The Election Commission (EC) yesterday set up a special team to find out why the indelible ink used to mark voters in the 13th general election could be easily removed, said EC chairman Tan Sri Abdul Aziz Mohd Yusof. He said the team would look into, among others, the ingredients of the ink, the Health Ministry’s conditions and how the ink was applied on the finger. The team would also examine the outcome of tests conducted before and after the ink was brought into Malaysia, he said in a statement. For the first time in a general election in Malaysia, the EC used the indelible ink to mark voters in the May 5 general election to prevent possible repeat voting, but received flak from political parties, electoral candidates and voters when it was learnt that the ink could be washed away easily. Abdul Aziz said the team was expected to complete the investigation in a month.

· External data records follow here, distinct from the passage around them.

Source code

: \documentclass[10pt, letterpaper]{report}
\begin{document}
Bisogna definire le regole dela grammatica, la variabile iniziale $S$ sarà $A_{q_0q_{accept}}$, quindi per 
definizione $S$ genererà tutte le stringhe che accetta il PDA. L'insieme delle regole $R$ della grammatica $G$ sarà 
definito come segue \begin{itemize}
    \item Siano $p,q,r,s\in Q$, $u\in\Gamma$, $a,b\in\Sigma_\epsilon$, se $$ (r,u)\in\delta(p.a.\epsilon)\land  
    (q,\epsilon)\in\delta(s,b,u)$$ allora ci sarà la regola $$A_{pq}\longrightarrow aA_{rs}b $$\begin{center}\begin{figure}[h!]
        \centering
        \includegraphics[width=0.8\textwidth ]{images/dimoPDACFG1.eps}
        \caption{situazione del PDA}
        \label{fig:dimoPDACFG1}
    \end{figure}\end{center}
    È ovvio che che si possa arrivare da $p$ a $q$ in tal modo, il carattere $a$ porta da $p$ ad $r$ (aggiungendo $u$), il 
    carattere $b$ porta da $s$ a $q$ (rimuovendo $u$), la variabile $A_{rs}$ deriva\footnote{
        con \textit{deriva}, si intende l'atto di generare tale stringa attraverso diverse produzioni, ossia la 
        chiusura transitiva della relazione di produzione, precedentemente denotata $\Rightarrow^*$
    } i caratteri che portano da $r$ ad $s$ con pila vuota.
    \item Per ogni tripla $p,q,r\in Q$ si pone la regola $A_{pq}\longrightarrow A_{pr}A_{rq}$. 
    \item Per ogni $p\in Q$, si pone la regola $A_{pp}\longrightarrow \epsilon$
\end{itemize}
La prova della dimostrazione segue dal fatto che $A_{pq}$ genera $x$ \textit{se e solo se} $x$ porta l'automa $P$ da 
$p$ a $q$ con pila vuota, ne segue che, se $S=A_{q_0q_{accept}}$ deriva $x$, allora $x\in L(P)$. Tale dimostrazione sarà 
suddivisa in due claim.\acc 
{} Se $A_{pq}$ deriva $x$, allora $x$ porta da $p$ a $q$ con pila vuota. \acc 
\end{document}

Abdul Aziz also said that the EC viewed with concern the distribution of video recordings, text and pictures on social websites and news portals and in the print media on all kinds of baseless accusations and allegations directed at the EC.
He said the allegations included claims of foreigners voting in the general election, blackouts at vote tallying centres, three ballot boxes missing from the vote-tallying centre in Putrajaya and ballot boxes airdropped from helicopters to ensure victory of certain candidates.
Other claims include EC vehicles bringing ballot boxes to tallying centres to manipulate the election result, EC staff asking candidates’ agents to sign the Borang 14 (Form 14) before the counting of votes had been completed and transporting of phantom voters from Sabah and Sarawak to vote in the peninsula.
Abdul Aziz said all these allegations were baseless and were aimed at confusing the people.